### ACTIVITY
Find the line containing "County surveys conducted" in the records below. Copy exactly that line and each one after it, ending at the line containing "quite strange at", and nothing more.
** Opening THE RECORDS block **
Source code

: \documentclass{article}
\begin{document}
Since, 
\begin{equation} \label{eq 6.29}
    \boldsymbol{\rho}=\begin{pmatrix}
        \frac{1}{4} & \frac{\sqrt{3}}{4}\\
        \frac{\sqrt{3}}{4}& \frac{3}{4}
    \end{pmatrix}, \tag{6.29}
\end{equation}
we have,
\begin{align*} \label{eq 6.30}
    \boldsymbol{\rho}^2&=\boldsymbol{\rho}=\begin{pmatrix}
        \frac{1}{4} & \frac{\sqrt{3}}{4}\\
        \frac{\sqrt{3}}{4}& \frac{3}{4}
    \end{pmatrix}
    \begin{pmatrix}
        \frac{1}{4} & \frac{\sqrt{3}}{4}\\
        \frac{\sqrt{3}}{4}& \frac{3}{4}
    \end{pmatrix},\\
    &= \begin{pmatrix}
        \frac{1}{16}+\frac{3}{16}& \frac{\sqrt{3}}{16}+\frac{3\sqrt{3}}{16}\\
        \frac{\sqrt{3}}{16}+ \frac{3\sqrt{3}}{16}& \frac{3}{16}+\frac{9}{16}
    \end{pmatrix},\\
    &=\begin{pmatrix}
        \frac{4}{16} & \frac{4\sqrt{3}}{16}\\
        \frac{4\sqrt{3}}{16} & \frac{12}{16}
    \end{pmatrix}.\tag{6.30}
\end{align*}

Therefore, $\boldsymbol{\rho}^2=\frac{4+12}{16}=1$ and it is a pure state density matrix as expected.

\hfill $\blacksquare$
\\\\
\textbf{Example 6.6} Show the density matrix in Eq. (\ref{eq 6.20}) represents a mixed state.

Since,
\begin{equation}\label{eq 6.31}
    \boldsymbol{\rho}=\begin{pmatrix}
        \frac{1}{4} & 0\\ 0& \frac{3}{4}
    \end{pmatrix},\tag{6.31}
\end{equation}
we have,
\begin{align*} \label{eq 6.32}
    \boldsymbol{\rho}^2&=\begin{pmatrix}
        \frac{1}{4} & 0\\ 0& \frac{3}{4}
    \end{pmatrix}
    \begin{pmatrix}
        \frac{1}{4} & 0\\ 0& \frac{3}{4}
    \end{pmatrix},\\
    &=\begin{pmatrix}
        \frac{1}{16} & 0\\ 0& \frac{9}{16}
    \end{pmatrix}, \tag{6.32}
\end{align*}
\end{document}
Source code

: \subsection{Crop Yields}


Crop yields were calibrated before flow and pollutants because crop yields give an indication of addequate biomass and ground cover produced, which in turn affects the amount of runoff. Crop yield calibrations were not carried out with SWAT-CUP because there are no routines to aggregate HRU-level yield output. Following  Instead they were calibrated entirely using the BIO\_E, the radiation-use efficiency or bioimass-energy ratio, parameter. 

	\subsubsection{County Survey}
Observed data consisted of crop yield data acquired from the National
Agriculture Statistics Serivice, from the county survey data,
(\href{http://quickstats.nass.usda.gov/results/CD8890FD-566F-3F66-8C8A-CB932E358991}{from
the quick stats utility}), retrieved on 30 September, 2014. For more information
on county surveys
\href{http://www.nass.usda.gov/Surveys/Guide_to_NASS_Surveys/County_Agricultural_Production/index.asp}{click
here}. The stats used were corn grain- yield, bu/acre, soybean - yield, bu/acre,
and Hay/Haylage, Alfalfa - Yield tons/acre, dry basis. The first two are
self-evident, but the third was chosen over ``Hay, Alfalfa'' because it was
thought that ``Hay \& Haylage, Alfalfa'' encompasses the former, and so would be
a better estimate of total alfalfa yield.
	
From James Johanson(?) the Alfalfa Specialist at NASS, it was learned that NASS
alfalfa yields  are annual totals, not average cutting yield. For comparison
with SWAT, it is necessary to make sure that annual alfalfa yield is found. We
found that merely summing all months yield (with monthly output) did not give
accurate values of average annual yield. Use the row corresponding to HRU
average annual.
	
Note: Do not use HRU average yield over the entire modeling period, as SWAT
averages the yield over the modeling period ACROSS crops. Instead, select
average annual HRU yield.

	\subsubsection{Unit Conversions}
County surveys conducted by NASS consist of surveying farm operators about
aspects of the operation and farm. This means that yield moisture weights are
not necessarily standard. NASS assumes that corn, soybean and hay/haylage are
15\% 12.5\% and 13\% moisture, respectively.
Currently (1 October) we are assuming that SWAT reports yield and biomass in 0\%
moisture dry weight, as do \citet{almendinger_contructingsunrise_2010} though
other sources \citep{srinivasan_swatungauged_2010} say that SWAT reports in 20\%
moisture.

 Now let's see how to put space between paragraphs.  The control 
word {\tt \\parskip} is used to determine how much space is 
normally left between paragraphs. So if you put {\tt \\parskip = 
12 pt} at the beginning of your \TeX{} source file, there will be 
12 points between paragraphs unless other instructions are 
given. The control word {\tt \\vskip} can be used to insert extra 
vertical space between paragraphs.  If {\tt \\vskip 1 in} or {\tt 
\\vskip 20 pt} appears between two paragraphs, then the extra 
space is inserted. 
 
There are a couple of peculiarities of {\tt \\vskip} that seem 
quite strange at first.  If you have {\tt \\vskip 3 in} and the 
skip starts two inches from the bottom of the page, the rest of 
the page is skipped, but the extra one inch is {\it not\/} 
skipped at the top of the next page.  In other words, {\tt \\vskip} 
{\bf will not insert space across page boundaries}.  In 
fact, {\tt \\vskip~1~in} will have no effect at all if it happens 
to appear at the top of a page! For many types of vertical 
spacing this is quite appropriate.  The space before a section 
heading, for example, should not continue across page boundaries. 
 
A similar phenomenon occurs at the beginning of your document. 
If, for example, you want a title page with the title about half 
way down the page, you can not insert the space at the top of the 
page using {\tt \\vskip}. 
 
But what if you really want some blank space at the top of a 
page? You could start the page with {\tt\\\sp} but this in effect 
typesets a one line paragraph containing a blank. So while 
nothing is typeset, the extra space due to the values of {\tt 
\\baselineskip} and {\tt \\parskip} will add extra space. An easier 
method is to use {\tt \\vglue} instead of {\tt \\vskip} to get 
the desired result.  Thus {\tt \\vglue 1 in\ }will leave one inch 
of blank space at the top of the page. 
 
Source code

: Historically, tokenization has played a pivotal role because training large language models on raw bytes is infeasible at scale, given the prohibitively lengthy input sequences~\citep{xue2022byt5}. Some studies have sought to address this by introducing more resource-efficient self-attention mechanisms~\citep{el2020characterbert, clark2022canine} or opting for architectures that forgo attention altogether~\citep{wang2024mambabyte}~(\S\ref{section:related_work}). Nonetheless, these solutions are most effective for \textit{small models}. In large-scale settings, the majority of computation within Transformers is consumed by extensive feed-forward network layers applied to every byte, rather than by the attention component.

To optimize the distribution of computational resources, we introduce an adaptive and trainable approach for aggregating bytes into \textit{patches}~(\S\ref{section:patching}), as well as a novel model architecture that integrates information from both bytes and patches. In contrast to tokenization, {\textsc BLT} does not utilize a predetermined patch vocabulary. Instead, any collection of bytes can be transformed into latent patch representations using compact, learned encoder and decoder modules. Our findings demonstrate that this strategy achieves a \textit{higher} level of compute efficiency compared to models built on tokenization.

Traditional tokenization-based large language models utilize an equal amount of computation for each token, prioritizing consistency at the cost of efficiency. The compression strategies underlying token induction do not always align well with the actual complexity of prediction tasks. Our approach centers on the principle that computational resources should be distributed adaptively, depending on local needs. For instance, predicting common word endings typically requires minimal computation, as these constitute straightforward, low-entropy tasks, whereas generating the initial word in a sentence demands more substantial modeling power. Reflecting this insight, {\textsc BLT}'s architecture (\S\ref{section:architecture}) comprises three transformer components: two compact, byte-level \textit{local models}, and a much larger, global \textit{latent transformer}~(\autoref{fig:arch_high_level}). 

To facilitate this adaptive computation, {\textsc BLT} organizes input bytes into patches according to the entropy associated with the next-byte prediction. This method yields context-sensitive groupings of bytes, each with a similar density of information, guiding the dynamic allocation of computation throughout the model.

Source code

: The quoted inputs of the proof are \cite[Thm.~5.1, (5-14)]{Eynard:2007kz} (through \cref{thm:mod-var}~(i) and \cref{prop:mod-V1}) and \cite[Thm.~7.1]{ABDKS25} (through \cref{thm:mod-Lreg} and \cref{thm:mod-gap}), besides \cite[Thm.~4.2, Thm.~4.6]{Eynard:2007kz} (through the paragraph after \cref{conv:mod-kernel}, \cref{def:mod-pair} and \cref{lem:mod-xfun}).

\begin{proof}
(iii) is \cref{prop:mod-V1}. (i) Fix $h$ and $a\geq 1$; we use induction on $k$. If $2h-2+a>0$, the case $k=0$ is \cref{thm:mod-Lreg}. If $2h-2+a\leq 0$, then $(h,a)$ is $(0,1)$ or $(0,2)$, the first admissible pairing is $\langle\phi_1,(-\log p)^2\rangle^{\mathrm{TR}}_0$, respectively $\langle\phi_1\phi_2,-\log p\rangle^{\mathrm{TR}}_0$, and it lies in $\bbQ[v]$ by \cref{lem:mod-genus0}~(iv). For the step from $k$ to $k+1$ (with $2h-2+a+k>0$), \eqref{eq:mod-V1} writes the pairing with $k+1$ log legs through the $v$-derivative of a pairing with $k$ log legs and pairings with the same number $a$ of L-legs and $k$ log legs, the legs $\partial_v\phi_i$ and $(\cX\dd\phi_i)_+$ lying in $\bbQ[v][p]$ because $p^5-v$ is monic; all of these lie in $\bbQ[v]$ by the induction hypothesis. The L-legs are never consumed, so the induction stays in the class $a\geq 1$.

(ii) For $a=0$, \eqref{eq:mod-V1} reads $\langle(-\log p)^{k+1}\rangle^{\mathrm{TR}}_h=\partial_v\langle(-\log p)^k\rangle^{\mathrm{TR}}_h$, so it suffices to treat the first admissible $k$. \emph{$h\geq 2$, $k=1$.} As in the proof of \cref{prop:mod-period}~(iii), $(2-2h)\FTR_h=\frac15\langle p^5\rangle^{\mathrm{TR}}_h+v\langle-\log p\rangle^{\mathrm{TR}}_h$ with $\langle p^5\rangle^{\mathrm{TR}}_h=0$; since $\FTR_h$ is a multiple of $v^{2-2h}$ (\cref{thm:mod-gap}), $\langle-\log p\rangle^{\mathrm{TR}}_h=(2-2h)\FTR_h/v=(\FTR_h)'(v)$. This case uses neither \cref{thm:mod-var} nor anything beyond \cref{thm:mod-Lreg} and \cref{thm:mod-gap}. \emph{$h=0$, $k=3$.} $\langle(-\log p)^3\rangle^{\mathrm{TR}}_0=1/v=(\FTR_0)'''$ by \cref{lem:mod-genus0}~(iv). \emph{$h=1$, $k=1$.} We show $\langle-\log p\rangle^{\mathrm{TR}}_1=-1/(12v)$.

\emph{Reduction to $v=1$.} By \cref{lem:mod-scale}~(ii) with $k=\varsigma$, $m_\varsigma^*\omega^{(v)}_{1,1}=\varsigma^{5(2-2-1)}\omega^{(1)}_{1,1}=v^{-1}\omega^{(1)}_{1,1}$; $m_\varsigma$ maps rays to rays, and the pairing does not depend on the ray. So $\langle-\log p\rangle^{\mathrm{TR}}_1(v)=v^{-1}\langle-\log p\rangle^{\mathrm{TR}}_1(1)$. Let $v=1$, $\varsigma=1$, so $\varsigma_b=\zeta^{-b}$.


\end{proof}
** Closing THE RECORDS block **
### RESULT OF THE EXERCISE
County surveys conducted by NASS consist of surveying farm operators about
aspects of the operation and farm. This means that yield moisture weights are
not necessarily standard. NASS assumes that corn, soybean and hay/haylage are
15\% 12.5\% and 13\% moisture, respectively.
Currently (1 October) we are assuming that SWAT reports yield and biomass in 0\%
moisture dry weight, as do \citet{almendinger_contructingsunrise_2010} though
other sources \citep{srinivasan_swatungauged_2010} say that SWAT reports in 20\%
moisture.

 Now let's see how to put space between paragraphs.  The control 
word {\tt \\parskip} is used to determine how much space is 
normally left between paragraphs. So if you put {\tt \\parskip = 
12 pt} at the beginning of your \TeX{} source file, there will be 
12 points between paragraphs unless other instructions are 
given. The control word {\tt \\vskip} can be used to insert extra 
vertical space between paragraphs.  If {\tt \\vskip 1 in} or {\tt 
\\vskip 20 pt} appears between two paragraphs, then the extra 
space is inserted. 
 
There are a couple of peculiarities of {\tt \\vskip} that seem 
quite strange at first.  If you have {\tt \\vskip 3 in} and the 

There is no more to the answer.